Cuando se rompió el pacto entre el soberano y el pueblo, el pueblo pasó a ser soberano, pero el pueblo no es un cuerpo místico absoluto. Si el rey no es soberano, el pueblo no es tampoco un poder supremo, unitario e indivisible, como ya en el siglo XVI había definido Jean Bodin la soberanía. No existe una “voluntad general” y, además, la delegación de la soberanía, que se supone inalienable, es precisamente pérdida de esa soberanía. De ahí que, por definición, el sistema liberal esté siempre determinado por un déficit de legitimidad. Por eso la dinámica de las democracias es la de estar permanentemente legitimándose. Esto no es un defecto, es su naturaleza, dada la precariedad de su mito fundacional. Se podría argumentar que la democracia se relegitima en cada elección, pero no es cierto: incluso puede perder legitimidad en cada elección, hasta el punto de que en una de ellas no se elija a la democracia misma.

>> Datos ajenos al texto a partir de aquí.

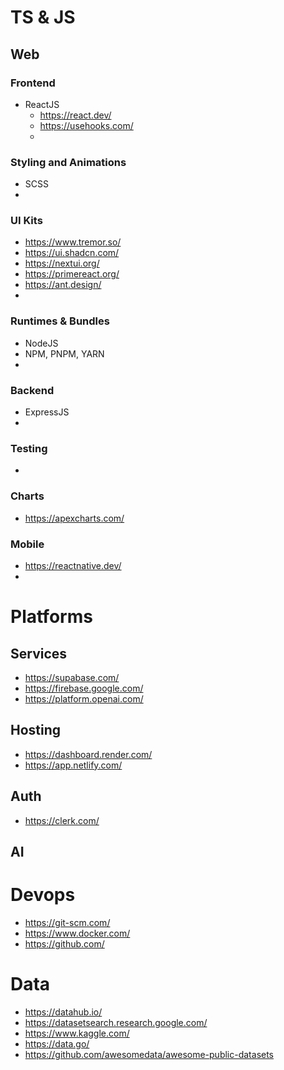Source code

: # TS & JS

## Web

### Frontend
- ReactJS
  -  https://react.dev/
  -  https://usehooks.com/
  -  
### Styling and Animations
- SCSS
- 
### UI Kits
- https://www.tremor.so/
- https://ui.shadcn.com/
- https://nextui.org/
- https://primereact.org/
- https://ant.design/
- 
### Runtimes & Bundles
- NodeJS
- NPM, PNPM, YARN
- 
### Backend
- ExpressJS
- 
### Testing
-
### Charts
- https://apexcharts.com/

### Mobile
- https://reactnative.dev/
-
# Platforms 
## Services
- https://supabase.com/
- https://firebase.google.com/
- https://platform.openai.com/
##  Hosting
-  https://dashboard.render.com/
-  https://app.netlify.com/
## Auth
- https://clerk.com/
## AI

# Devops
-  https://git-scm.com/
-  https://www.docker.com/
-  https://github.com/

# Data
-  https://datahub.io/
-  https://datasetsearch.research.google.com/
-  https://www.kaggle.com/
-  https://data.go/
-  https://github.com/awesomedata/awesome-public-datasets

El déficit de legitimidad se ha tornado cada vez más agudo en la medida en que la lucha política se transformó en guerra moral. Las campañas políticas ya no se basan en causas, sino en negar al oponente la legitimidad para gobernar; los candidatos asumen el papel de guerreros contra el mal. Esto, visto de una manera simple, significa que si cada mitad ve el mal en la otra, si lo define como inmoral e incivil, entonces la totalidad de la sociedad percibe al sistema como inmoral e incivil, con lo cual la competencia electoral juega contra la legitimidad de la democracia. Sin embargo, también se ha creado un lenguaje común, un relato cultural compartido que subyace a la política, mediante el cual cada individuo se considera soberano y sujeto de derechos inalienables, una conversación en la cual la sociedad se define como superior moralmente a sus gobernantes y, con ello, es la comunidad política la que legitima al sistema desde la cultura. Para sustituir a la democracia es necesario ponerle fin a esa conversación: demostrar que los ciudadanos son criminales, que la soberanía popular requiere un “nuevo pueblo”, o que el pueblo verdadero ha sido sustituido y hay que recuperarlo.

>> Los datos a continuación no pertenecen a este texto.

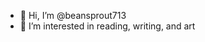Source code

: - 👋 Hi, I’m @beansprout713
- 👀 I’m interested in reading, writing, and art

<!---
beansprout713/beansprout713 is a ✨ special ✨ repository because its `README.md` (this file) appears on your GitHub profile.
You can click the Preview link to take a look at your changes.
--->
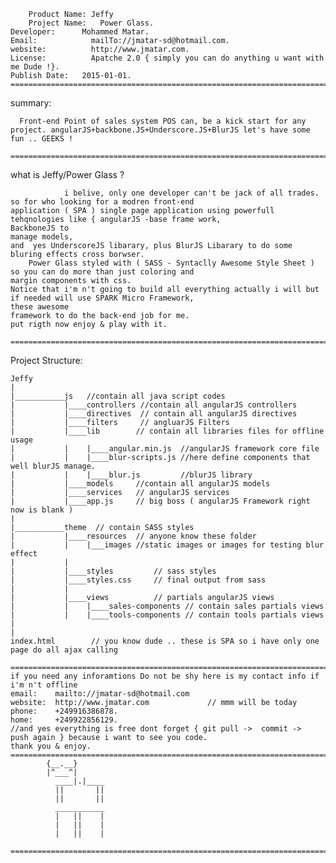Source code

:         Product Name: Jeffy
        Project Name:	Power Glass.
	Developer:		Mohammed Matar.
	Email:			  mailTo://jmatar-sd@hotmail.com.
	website:		  http://www.jmatar.com.
	License:		  Apatche 2.0 { simply you can do anything u want with me Dude !}.
	Publish Date:	2015-01-01.
	============================================================================================
summary:

      Front-end Point of sales system POS can, be a kick start for any project. angularJS+backbone.JS+Underscore.JS+BlurJS let's have some fun .. GEEKS !
     ============================================================================================

what is Jeffy/Power Glass ?

                i belive, only one developer can't be jack of all trades. so for who looking for a modren front-end
    application ( SPA ) single page application using powerfull tehqnologies like { angularJS -base frame work, 
    BackboneJS to
    manage models,
    and  yes UnderscoreJS libarary, plus BlurJS Libarary to do some bluring effects cross borwser.
        Power Glass styled with ( SASS - Syntaclly Awesome Style Sheet ) so you can do more than just coloring and
    margin components with css.
    Notice that i'm n't going to build all everything actually i will but if needed will use SPARK Micro Framework,
    these awesome
    framework to do the back-end job for me.
    put rigth now enjoy & play with it.

    ============================================================================================

Project Structure:

    Jeffy
    |
    |___________js   //contain all java script codes
    |           |____controllers //contain all angularJS controllers
    |           |____directives  // contain all angularJS directives
    |           |____filters     // angluarJS Filters
    |           |____lib        // contain all libraries files for offline usage
    |           |    |____angular.min.js  //angularJS framework core file
    |           |    |____blur-scripts.js //here define components that well blurJS manage.
    |           |    |____blur.js         //blurJS library
    |           |____models     //contain all angularJS models
    |           |____services   // angularJS services
    |           |____app.js     // big boss ( angularJS Framework right now is blank )
    |
    |___________theme  // contain SASS styles
    |           |____resources  // anyone know these folder
    |           |    |___images //static images or images for testing blur effect 
    |           |
    |           |____styles         // sass styles
    |           |____styles.css     // final output from sass 
    |           |
    |           |____views          // partials angularJS views 
    |           |    |____sales-components // contain sales partials views
    |           |    |____tools-components // contain tools partials views 
    |           
    |           
    index.html        // you know dude .. these is SPA so i have only one page do all ajax calling

    ============================================================================================
    if you need any inforamtions Do not be shy here is my contact info if i'm n't offline
    email:    mailto://jmatar-sd@hotmail.com
    website:  http://www.jmatar.com             // mmm will be today
    phone:    +249916386878.
    home:     +249922856129. 
    //and yes everything is free dont forget { git pull ->  commit ->  push again } because i want to see you code.
    thank you & enjoy.
    ============================================================================================
       		{__.__}
       		|^___^|
     	      ____|.|____
     	      ||       ||
              ||       ||
      	      ___________
     	      |   ||    |
     	      |   ||    |
              |   ||    | 
     ============================================================================================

El desafío más importante en la búsqueda permanente de legitimidad es la violencia. En las vísperas de las guerras del Peloponeso, los atenienses, frente al consejo gobernante de Esparta, argumentaron que los motivos que impulsan a los pueblos a la guerra son tres: miedo, honor e interés. Esto es conocido por los estrategas como la tríada de Tucídides. Cuando las democracias enfrentan la guerra, interna o externa, las elites gobernantes lo hacen desde el miedo o el interés; sin embargo, cuando en Colombia se forzó a la democracia a aceptar la derrota frente a las FARC, en el marco de los llamados acuerdos de La Habana, la voluntad popular no lo aceptó porque difería del enfoque estratégico de los políticos que llegaron a ese acuerdo impulsados por el miedo. Creían que la sociedad combatía por miedo, cuando en realidad era una guerra por el honor, y el resultado fue la deshonra, no la paz, y con ello arrastraron a la democracia al mayor déficit de legitimidad desde los pactos del 91. De ese desastre saldrían después el “estallido social” y el gobierno del Pacto Histórico, con su pretensión explícita de eliminar la democracia atacando permanentemente cualquier forma de legitimidad restante.

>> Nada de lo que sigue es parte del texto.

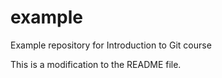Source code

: # example
Example repository for Introduction to Git course

This is a modification to the README file.
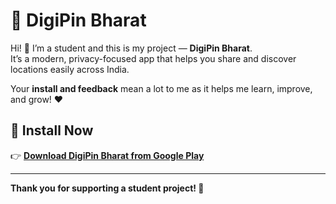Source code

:# 📍 DigiPin Bharat

Hi! 👋 I’m a student and this is my project — **DigiPin Bharat**.  
It’s a modern, privacy-focused app that helps you share and discover locations easily across India.  

Your **install and feedback** mean a lot to me as it helps me learn, improve, and grow! ❤️  

## 📲 Install Now
👉 **[Download DigiPin Bharat from Google Play](https://play.google.com/store/apps/details?id=com.digipin.bharat)**

---

**Thank you for supporting a student project! 🙏**
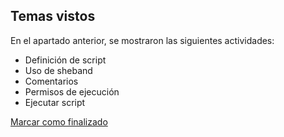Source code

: ## Temas vistos

En el apartado anterior, se mostraron las siguientes actividades:
* Definición de script
* Uso de sheband
* Comentarios
* Permisos de ejecución
* Ejecutar script


<a onclick="test()" href="https://fx-learning.mgait.services/finish/scripting-execution" target="_parent" class="btn primary-btn">Marcar como finalizado</a>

Sin embargo, persiste la gran conversación social sobre la moral y la vigencia de la ley. Los datos estadísticos arrojan que por lo menos una tercera parte de la sociedad ya no reconoce la legitimidad del sistema y está buscando una representación reivindicativa por fuera de la democracia; este dato es alarmante, pero a la vez indica que la mayoría reconoce en el sistema legitimidad y valor moral. La recomposición del poder que se está desarrollando es una oportunidad para que un movimiento popular relegitime el sistema y dé una nueva forma a la soberanía, siempre parcial, siempre dramática, del pueblo.